What to do: Because the entries hold pictures, reproduce only their words, exactly as written.

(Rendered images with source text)

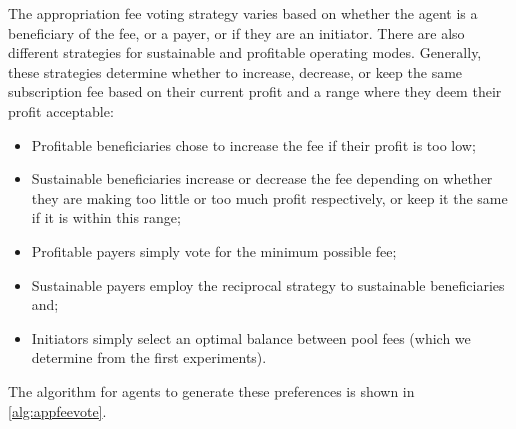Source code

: The appropriation fee voting strategy varies based on whether the agent is a
beneficiary of the fee, or a payer, or if they are an initiator. There are
also different strategies for sustainable and profitable operating modes.
Generally, these strategies determine whether to increase, decrease, or keep
the same subscription fee based on their current profit and a range where they
deem their profit acceptable:

\begin{itemize}
\item Profitable beneficiaries chose to increase the fee if their profit is too low;
\item Sustainable beneficiaries increase or decrease the fee depending on whether they are making too little or too much profit respectively, or keep it the same if it is within this range;
\item Profitable payers simply vote for the minimum possible fee;
\item Sustainable payers employ the reciprocal strategy to sustainable beneficiaries and;
\item Initiators simply select an optimal balance between pool fees (which we determine from the first experiments).
\end{itemize}

The algorithm for agents to generate these preferences is shown in \autoref{alg:appfeevote}.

Exercise solution:
Source code

: The appropriation fee voting strategy varies based on whether the agent is a
beneficiary of the fee, or a payer, or if they are an initiator. There are
also different strategies for sustainable and profitable operating modes.
Generally, these strategies determine whether to increase, decrease, or keep
the same subscription fee based on their current profit and a range where they
deem their profit acceptable:

\begin{itemize}
\item Profitable beneficiaries chose to increase the fee if their profit is too low;
\item Sustainable beneficiaries increase or decrease the fee depending on whether they are making too little or too much profit respectively, or keep it the same if it is within this range;
\item Profitable payers simply vote for the minimum possible fee;
\item Sustainable payers employ the reciprocal strategy to sustainable beneficiaries and;
\item Initiators simply select an optimal balance between pool fees (which we determine from the first experiments).
\end{itemize}

The algorithm for agents to generate these preferences is shown in \autoref{alg:appfeevote}.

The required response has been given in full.